I want to test if triangle $A$ is in front or behind triangle $b$ from the perspective of a viewing point $P$.
My current procedure is using the standard form of a plane ($Ax+By+Cy+D=0$) but instead of using any point on the plane, I use the triangle points of the triangle a and the viewing point. Then I compare the signs of the results. If the signs of the results of the standard form using the triangle points are the same as the result of the standard form using the viewing point, then the triangle a is on the same side as the viewing point or automatically infront. If only some of the results of the standard form with the triangle points have the same sign as the result of the standard form using the viewing point, the triangle a intersects the triangle $b$. And the last possible outcome is that all the signs of the result of the standard form using the triangle points are the same but the sign of the result of the standard form using the viewing point meaning that triangle $a$ is behind triangle $b$.
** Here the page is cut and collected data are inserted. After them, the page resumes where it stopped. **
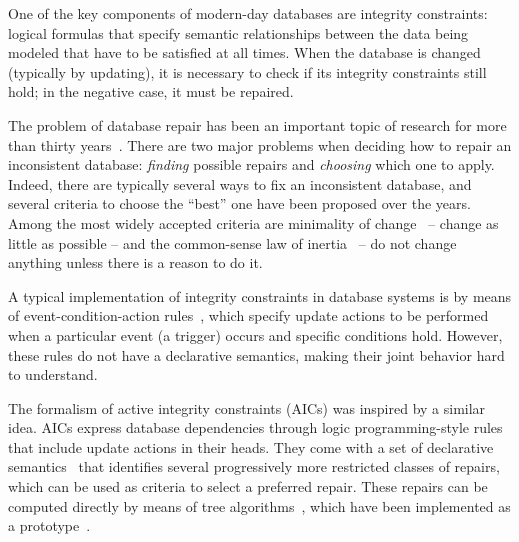 One of the key components of modern-day databases are integrity constraints: logical formulas that specify semantic relationships between the data being modeled that have to be satisfied at all times.
When the database is changed (typically by updating), it is necessary to check if its integrity constraints still hold; in the negative case, it must be repaired.

The problem of database repair has been an important topic of research for more than thirty years~\cite{icdt/Abiteboul88}.
There are two major problems when deciding how to repair an inconsistent database: \emph{finding} possible repairs and \emph{choosing} which one to apply.
Indeed, there are typically several ways to fix an inconsistent database, and several criteria to choose the ``best'' one have been proposed over the years.
Among the most widely accepted criteria are minimality of change~\cite{Winslett90,ai/EiterG92} -- change as little as possible -- and the common-sense law of inertia~\cite{PrzymusinskiT97} -- do not change anything unless there is a reason to do it.

A typical implementation of integrity constraints in database systems is by means of event-condition-action rules~\cite{TenienteO95,WidomC96}, which specify update actions to be performed when a particular event (a trigger) occurs and specific conditions hold.
However, these rules do not have a declarative semantics, making their joint behavior hard to understand.

The formalism of active integrity constraints (AICs) \cite{ppdp/FlescaGZ04} was inspired by a similar idea.
AICs express database dependencies through logic programming-style rules that include update actions in their heads.
They come with a set of declarative semantics~\cite{tplp/CaropreseT11} that identifies several progressively more restricted classes of repairs, which can be used as criteria to select a preferred repair.
These repairs can be computed directly by means of tree algorithms~\cite{tase/Cruz-FilipeEGN13}, which have been implemented as a prototype~\cite{CFHLNS15}.

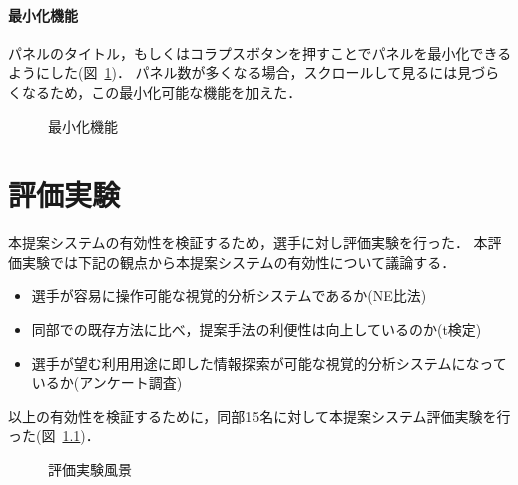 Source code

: \documentclass[sotsuron]{kuee}
\begin{document}
			\subsubsection{最小化機能}
				パネルのタイトル，もしくはコラプスボタンを押すことでパネルを最小化できるようにした(図~\ref{fig:collapse})．
				パネル数が多くなる場合，スクロールして見るには見づらくなるため，この最小化可能な機能を加えた．
					\begin{figure}
						\begin{center}
						\end{center}
						\caption{最小化機能}
				  		\label{fig:collapse}
					\end{figure}
\chapter{評価実験}
	本提案システムの有効性を検証するため，選手に対し評価実験を行った．
	本評価実験では下記の観点から本提案システムの有効性について議論する．
	\begin{itemize}
		\item 選手が容易に操作可能な視覚的分析システムであるか(NE比法)
		\item 同部での既存方法に比べ，提案手法の利便性は向上しているのか(t検定)
		\item 選手が望む利用用途に即した情報探索が可能な視覚的分析システムになっているか(アンケート調査)
	\end{itemize}
	以上の有効性を検証するために，同部15名に対して本提案システム評価実験を行った(図~\ref{fig:experi})．
		\begin{figure}
			\begin{center}
			\end{center}
			\caption{評価実験風景}
	  		\label{fig:experi}
		\end{figure}
\end{document}

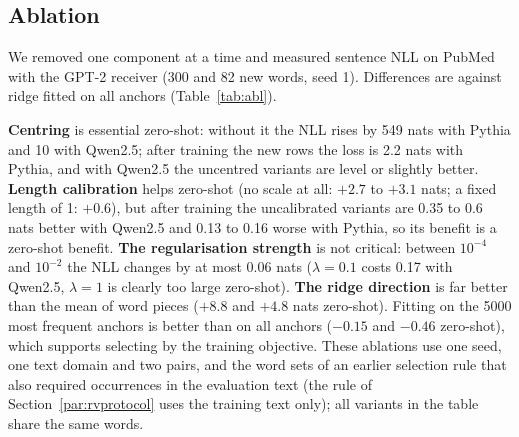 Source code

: \documentclass[preprint,12pt]{elsarticle}
\begin{document}
\subsection{Ablation}
\label{sec:ablation}
We removed one component at a time and measured sentence NLL on PubMed with the GPT-2 receiver (300 and 82 new words, seed 1). Differences are against ridge fitted on all anchors (Table~\ref{tab:abl}).
\begin{table}[t]
\centering\small
\caption{Ablations (nats per sentence; positive = the ablation is worse than ridge on all anchors). $^{*}$ 95\,\% interval excludes 0. First row: full ridge against the unchanged receiver.}
\label{tab:abl}
\resizebox{\textwidth}{!}{}
\end{table}
\textbf{Centring} is essential zero-shot: without it the NLL rises by 549 nats with Pythia and 10 with Qwen2.5; after training the new rows the loss is 2.2 nats with Pythia, and with Qwen2.5 the uncentred variants are level or slightly better. \textbf{Length calibration} helps zero-shot (no scale at all: $+2.7$ to $+3.1$ nats; a fixed length of 1: $+0.6$), but after training the uncalibrated variants are 0.35 to 0.6 nats better with Qwen2.5 and 0.13 to 0.16 worse with Pythia, so its benefit is a zero-shot benefit. \textbf{The regularisation strength} is not critical: between $10^{-4}$ and $10^{-2}$ the NLL changes by at most 0.06 nats ($\lambda=0.1$ costs 0.17 with Qwen2.5, $\lambda=1$ is clearly too large zero-shot). \textbf{The ridge direction} is far better than the mean of word pieces ($+8.8$ and $+4.8$ nats zero-shot). Fitting on the 5000 most frequent anchors is better than on all anchors ($-0.15$ and $-0.46$ zero-shot), which supports selecting by the training objective. These ablations use one seed, one text domain and two pairs, and the word sets of an earlier selection rule that also required occurrences in the evaluation text (the rule of Section~\ref{par:rvprotocol} uses the training text only); all variants in the table share the same words.
\end{document}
But for some reason that doesn't work.
Here is exactly what I did:
- Calculate the normal of the plane of triangle $b$ (using this:https://www.khronos.org/opengl/wiki/Calculating_a_Surface_Normal#Algorithm)
- Normalize
- Calculate Plane constant using a normalized normal vector and point 1 of the triangle as the origin.
- Do the standard for calculations with {$A,B,C$} = normalized normal vector {$X,Y,Z$}, {$x,y,z$} = Triangle A Point $1,2,3$/Viewing Point {$X,Y,Z$} - Triangle $B$ Point $1$ {$X,Y,Z$} and $D$ = Plane constant.
- Compare signs
I'm not sure if this extra Information helps, but I need this for creating a BSP tree.